Here is a hot take: Getting paid is fairly essential to the success of your business. Yet a client or customer may simply refuse to pay a bill or, worse, its business goes belly-up overnight with no warning. When it happens, the inevitable question comes up: “Fine, the business is gone, but can I still make the owner pay?” This question may seem a distant memory from the days of the Great Recession, but the economic boom we have now will not last forever.
The answer lies, at least in part, in the corporate veil piercing doctrine. The doctrine is available to a creditor (you) when the owner of your client or customer has used the corporate form to promote an injustice or fraud. What does “injustice or fraud” mean exactly? Well, the phrase is intentionally broad (and vague) because courts look at any number of facts to decide if an individual owner should be made to pay a debt of the company. For example, courts look at whether the company has records of its formation and observed regular activities, like holding annual meetings of shareholders and directors. Courts also look at whether the company and its owner kept their assets (like bank accounts) separate. Activities inside the company after a debt is due are also an area of keen interest to a court. Evidence that an owner siphoned off assets of the business, such as by paying him or herself and leaving nothing for creditors, can be evidence of the type of injustice the doctrine is intended to remedy.
A more recent decision from the business court in New Hampshire illustrates a fairly clear-cut case of the type of fraud and injustice the doctrine is intended to remedy. In that case, the owner of the so-called company never bothered to draft bylaws for the company nor could he produce corporate books, minutes for director meetings, or a balance sheet showing the company’s finances. The owner used a bank account opened in his own name to hold the company’s cash. The bank statements showed the owner regularly used the bank account to pay personal expenses, like groceries. It did not help either that the so-called company was operated out of the home of the owner’s ex-wife, with no evidence the company ever paid rent for its use of the home. The court took a dim view of this evidence and held the owner personally liable for the debt that was originally due the plaintiff by the company. 
While examples are found where a creditor successfully collected a debt from a company’s owner using the veil piercing doctrine, obtaining such a result is not nearly as easy as it may appear. Public policy favors the “corporate shield” and limiting the liability of owners to the amount of their investment in the business. Indeed, the benefits of limited liability through a corporate form is a cornerstone of capitalism and courts are naturally wary when asked to disregard it.

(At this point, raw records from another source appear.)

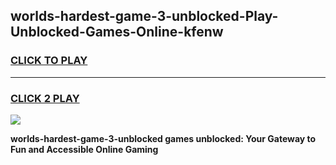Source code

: 
## worlds-hardest-game-3-unblocked-Play-Unblocked-Games-Online-kfenw
<h3>
<a href="https://premium76.site?title=worlds-hardest-game-3-unblocked&ref=25A">CLICK TO PLAY</a></h3>
<hr>

<h3>
<a href="https://premium76.site?title=worlds-hardest-game-3-unblocked&ref=25A">CLICK 2 PLAY</a>
  
</h3>

<a href="https://premium76.site?title=worlds-hardest-game-3-unblocked&ref=25A"><img src="https://clearcache.store/games.png"></a>


**worlds-hardest-game-3-unblocked games unblocked: Your Gateway to Fun and Accessible Online Gaming**
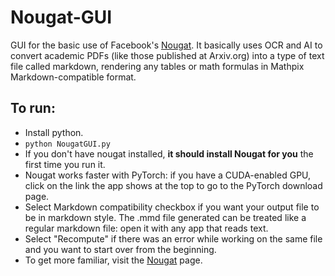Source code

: # Nougat-GUI
GUI for the basic use of Facebook's [Nougat](https://github.com/facebookresearch/nougat). 
It basically uses OCR and AI to convert academic PDFs (like those published at Arxiv.org) into a type of text file called markdown, rendering any tables or math formulas in Mathpix Markdown-compatible format.

## To run:
- Install python.
- `python NougatGUI.py`
- If you don't have nougat installed, **it should install Nougat for you** the first time you run it.
- Nougat works faster with PyTorch: if you have a CUDA-enabled GPU, click on the link the app shows at the top to go to the PyTorch download page.
- Select Markdown compatibility checkbox if you want your output file to be in markdown style. The .mmd file generated can be treated like a regular markdown file: open it with any app that reads text.
- Select "Recompute" if there was an error while working on the same file and you want to start over from the beginning.
- To get more familiar, visit the [Nougat](https://github.com/facebookresearch/nougat) page.
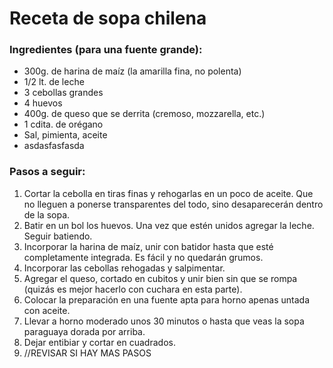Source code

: # Receta de sopa chilena
### **Ingredientes** (para una fuente grande):
- 300g. de harina de maíz (la amarilla fina, no polenta)
- 1/2 lt. de leche
- 3 cebollas grandes
- 4 huevos
- 400g. de queso que se derrita (cremoso, mozzarella, etc.)
- 1 cdita. de orégano
- Sal, pimienta, aceite
- asdasfasfasda

### Pasos a seguir:
1. Cortar la cebolla en tiras finas y rehogarlas en un poco de aceite. Que no lleguen a ponerse transparentes del todo, sino desaparecerán dentro de la sopa.
2. Batir en un bol los huevos. Una vez que estén unidos agregar la leche. Seguir batiendo.
3. Incorporar la harina de maíz, unir con batidor hasta que esté completamente integrada. Es fácil y no quedarán grumos.
4. Incorporar las cebollas rehogadas y salpimentar.
5. Agregar el queso, cortado en cubitos y unir bien sin que se rompa (quizás es mejor hacerlo con cuchara en esta parte).
6. Colocar la preparación en una fuente apta para horno apenas untada con aceite.
7. Llevar a horno moderado unos 30 minutos o hasta que veas la sopa paraguaya dorada por arriba.
8. Dejar entibiar y cortar en cuadrados.
9. //REVISAR SI HAY MAS PASOS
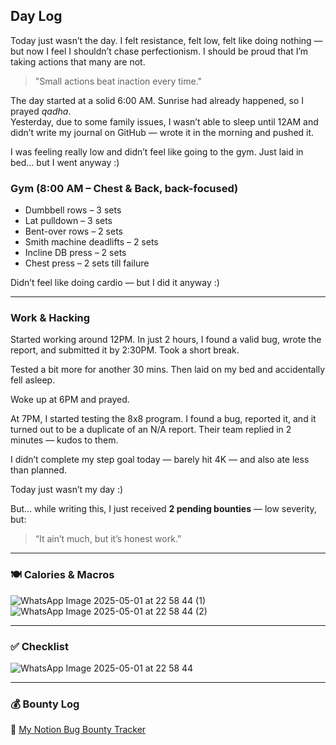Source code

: ## Day Log

Today just wasn’t the day. I felt resistance, felt low, felt like doing nothing — but now I feel I shouldn’t chase perfectionism. I should be proud that I’m taking actions that many are not.

> "Small actions beat inaction every time."

The day started at a solid 6:00 AM. Sunrise had already happened, so I prayed *qadha*.  
Yesterday, due to some family issues, I wasn’t able to sleep until 12AM and didn’t write my journal on GitHub — wrote it in the morning and pushed it.

I was feeling really low and didn’t feel like going to the gym. Just laid in bed… but I went anyway :)

### Gym (8:00 AM – Chest & Back, back-focused)
- Dumbbell rows – 3 sets  
- Lat pulldown – 3 sets  
- Bent-over rows – 2 sets  
- Smith machine deadlifts – 2 sets  
- Incline DB press – 2 sets  
- Chest press – 2 sets till failure  

Didn’t feel like doing cardio — but I did it anyway :)

---

### Work & Hacking

Started working around 12PM. In just 2 hours, I found a valid bug, wrote the report, and submitted it by 2:30PM. Took a short break.

Tested a bit more for another 30 mins. Then laid on my bed and accidentally fell asleep.

Woke up at 6PM and prayed.

At 7PM, I started testing the 8x8 program. I found a bug, reported it, and it turned out to be a duplicate of an N/A report. Their team replied in 2 minutes — kudos to them.

I didn’t complete my step goal today — barely hit 4K — and also ate less than planned.

Today just wasn’t my day :)

But… while writing this, I just received **2 pending bounties** — low severity, but:

> “It ain’t much, but it’s honest work.”

---

### 🍽️ Calories & Macros
![WhatsApp Image 2025-05-01 at 22 58 44 (1)](https://github.com/user-attachments/assets/bea69dc6-1293-4410-86d4-709824c6a1e4)
![WhatsApp Image 2025-05-01 at 22 58 44 (2)](https://github.com/user-attachments/assets/2371353e-0f7e-42c5-b1b8-68b9ed118aa5)

---

### ✅ Checklist
![WhatsApp Image 2025-05-01 at 22 58 44](https://github.com/user-attachments/assets/870ae71c-43b8-4e54-bfe9-d1a4731c8470)

---

### 💰 Bounty Log
🔗 [My Notion Bug Bounty Tracker](https://one33se7en.notion.site/1e05e2504a4f80ae881cc5d09ef8ac4e?v=1e05e2504a4f80b99874000cf89601aa)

In the end analysis, you may someday find yourself having been stiffed on a bill by a client or customer. The veil piercing doctrine may be one option to pursue, but it is a last resort. A far better solution, if you have the leverage, is to insist that the company’s owners sign personal guaranties for the obligations of the company before work begins. Such agreements are not unusual in this day and age and they make recovery of debts far easier than mounting a case for veil piercing.